Se trata de una fiesta que afortunadamente se ha podido recuperar recientemente. Solía tener lugar el primer domingo de octubre, coincidiendo con la festividad de la Virgen del Pinar, patrona del lugar.
La fiesta se celebra con el baile de una danza de paloteo en la que intervienen ocho danzantes más una especie de "botarga" al que se denomina "zarragón". Nueve actuantes, por tanto.
Los danzantes van vestidos con trajes consistentes en camisa blanca y corbata de color, medias y calzones claros, con chaleco marrón, negro a veces y, oscuro casi siempre, haciendo juego con la faja, también negra y la chaqueta que lo hace con el calzón. A la cabeza un pañuelo multicolor, diferente en cada uno de los danzates.
Hace años que la fiesta desapareció, pero recientemente se ha vuelto a recuperar gracias al interés de la Asociación Cultural * El Castillo + de Galve, aunque también se haya cambiado la fecha de su actuación desede el mes de octubre al de agosto, por aquello de la mayor asistencia de las gentes, que en un día determinado tuvieron, casi, la obligación de emigrar del pueblo.
Los componentes del "paloteo", pues tal es la danza principal, constituyen una especie de ayuntamiento momentáneo. Aparecen en misa y después son los encargados de bailar una serie de danzas llamativas, muy conocidas y parejas a otras de zonas cercanas geográficamente hablando: "Las cadenas", "La cruz", "La rosa", "Tres hojas", "El traverosan", "El verde", "La cuerda", etc., hasta un total que en algún momento determinado llegó a las diecisiete y de las que hoy solo se conservan unas cuantas, muy parecidas a las que se danzan por los * paloteadores + de Los Llamosos en la tierra de Soria.

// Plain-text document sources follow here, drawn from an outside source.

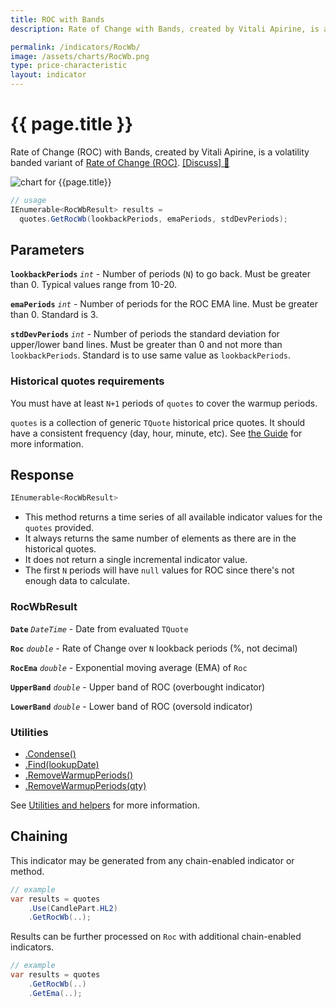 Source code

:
 ```yaml
---
title: ROC with Bands
description: Rate of Change with Bands, created by Vitali Apirine, is a volatility banded variant of the basic Rate of Change (ROC) indicator.

permalink: /indicators/RocWb/
image: /assets/charts/RocWb.png
type: price-characteristic
layout: indicator
---
```


# {{ page.title }}

Rate of Change (ROC) with Bands, created by Vitali Apirine, is a volatility banded variant of [Rate of Change (ROC)]({{site.baseurl}}/indicators/Roc/#content).
[[Discuss] &#128172;]({{site.github.repository_url}}/discussions/242 "Community discussion about this indicator")

![chart for {{page.title}}]({{site.baseurl}}{{page.image}})

```csharp
// usage
IEnumerable<RocWbResult> results =
  quotes.GetRocWb(lookbackPeriods, emaPeriods, stdDevPeriods);
```

## Parameters

**`lookbackPeriods`** _`int`_ - Number of periods (`N`) to go back.  Must be greater than 0.  Typical values range from 10-20.

**`emaPeriods`** _`int`_ - Number of periods for the ROC EMA line.  Must be greater than 0.  Standard is 3.

**`stdDevPeriods`** _`int`_ - Number of periods the standard deviation for upper/lower band lines.  Must be greater than 0 and not more than `lookbackPeriods`.  Standard is to use same value as `lookbackPeriods`.

### Historical quotes requirements

You must have at least `N+1` periods of `quotes` to cover the warmup periods.

`quotes` is a collection of generic `TQuote` historical price quotes.  It should have a consistent frequency (day, hour, minute, etc).  See [the Guide]({{site.baseurl}}/guide/#historical-quotes) for more information.

## Response

```csharp
IEnumerable<RocWbResult>
```

- This method returns a time series of all available indicator values for the `quotes` provided.
- It always returns the same number of elements as there are in the historical quotes.
- It does not return a single incremental indicator value.
- The first `N` periods will have `null` values for ROC since there's not enough data to calculate.

### RocWbResult

**`Date`** _`DateTime`_ - Date from evaluated `TQuote`

**`Roc`** _`double`_ - Rate of Change over `N` lookback periods (%, not decimal)

**`RocEma`** _`double`_ - Exponential moving average (EMA) of `Roc`

**`UpperBand`** _`double`_ - Upper band of ROC (overbought indicator)

**`LowerBand`** _`double`_ - Lower band of ROC (oversold indicator)

### Utilities

- [.Condense()]({{site.baseurl}}/utilities#condense)
- [.Find(lookupDate)]({{site.baseurl}}/utilities#find-indicator-result-by-date)
- [.RemoveWarmupPeriods()]({{site.baseurl}}/utilities#remove-warmup-periods)
- [.RemoveWarmupPeriods(qty)]({{site.baseurl}}/utilities#remove-warmup-periods)

See [Utilities and helpers]({{site.baseurl}}/utilities#utilities-for-indicator-results) for more information.

## Chaining

This indicator may be generated from any chain-enabled indicator or method.

```csharp
// example
var results = quotes
    .Use(CandlePart.HL2)
    .GetRocWb(..);
```

Results can be further processed on `Roc` with additional chain-enabled indicators.

```csharp
// example
var results = quotes
    .GetRocWb(..)
    .GetEma(..);
```
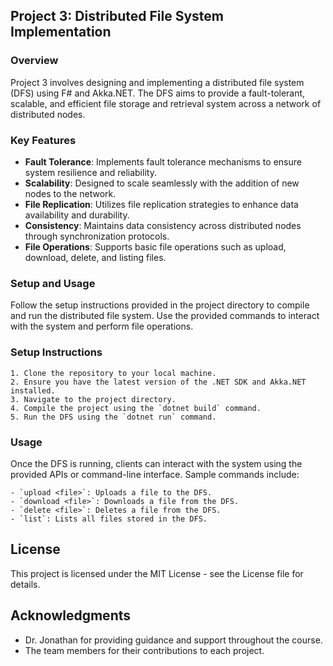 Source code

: ## Project 3: Distributed File System Implementation

### Overview

Project 3 involves designing and implementing a distributed file system (DFS) using F# and Akka.NET. The DFS aims to provide a fault-tolerant, scalable, and efficient file storage and retrieval system across a network of distributed nodes.

### Key Features

- **Fault Tolerance**: Implements fault tolerance mechanisms to ensure system resilience and reliability.
- **Scalability**: Designed to scale seamlessly with the addition of new nodes to the network.
- **File Replication**: Utilizes file replication strategies to enhance data availability and durability.
- **Consistency**: Maintains data consistency across distributed nodes through synchronization protocols.
- **File Operations**: Supports basic file operations such as upload, download, delete, and listing files.

### Setup and Usage

Follow the setup instructions provided in the project directory to compile and run the distributed file system. Use the provided commands to interact with the system and perform file operations.
### Setup Instructions
```
1. Clone the repository to your local machine.
2. Ensure you have the latest version of the .NET SDK and Akka.NET installed.
3. Navigate to the project directory.
4. Compile the project using the `dotnet build` command.
5. Run the DFS using the `dotnet run` command.
```
### Usage

Once the DFS is running, clients can interact with the system using the provided APIs or command-line interface. Sample commands include:
```
- `upload <file>`: Uploads a file to the DFS.
- `download <file>`: Downloads a file from the DFS.
- `delete <file>`: Deletes a file from the DFS.
- `list`: Lists all files stored in the DFS.

```
## License

This project is licensed under the MIT License - see the License file for details.

## Acknowledgments

- Dr. Jonathan for providing guidance and support throughout the course.
- The team members for their contributions to each project.
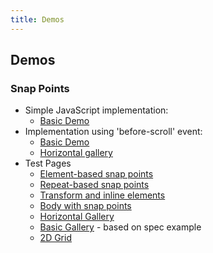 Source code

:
 ```yaml
---
title: Demos
---
```


## Demos

### Snap Points

* Simple JavaScript implementation:
	* [Basic Demo](snap-points/regular/index.html)
* Implementation using 'before-scroll' event:
    * [Basic Demo](snap-points/before-scroll/index.html)
    * [Horizontal gallery](snap-points/before-scroll/horizontal.html)
* Test Pages
    * [Element-based snap points](snap-points/tests/element-snap-coordinates.html)
    * [Repeat-based snap points](snap-points/tests/repeat.html)
    * [Transform and inline elements](snap-points/tests/snap-coordinate-transforms.html)
    * [Body with snap points](snap-points/tests/body-snap.html)
    * [Horizontal Gallery](snap-points/tests/horizontal-gallery.html)
    * [Basic Gallery](http://output.jsbin.com/cumini/quiet) - based on spec example
    * [2D Grid](snap-points/tests/2d-grid.html)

Desde el año 1997 se viene celebrando estos vistosos bailes, especialmente los de "El cordón" (de casatañuelas) y "La rosa" (de paloteo) por iniciativa recuperación de un grupo juvenil, que se ha ido introduciendo en los últimos años, bajo la supervisión de otro más conocedor del tema, de adultos puesto que las danzas más complicadas las desconocen.
Incluso ha surgido una nueva iniciativa por parte de los padres de los niños, para que vivan esta tradición desde pequeños, y es la consistente en vestirlos con una copia de los trajes de los mayores.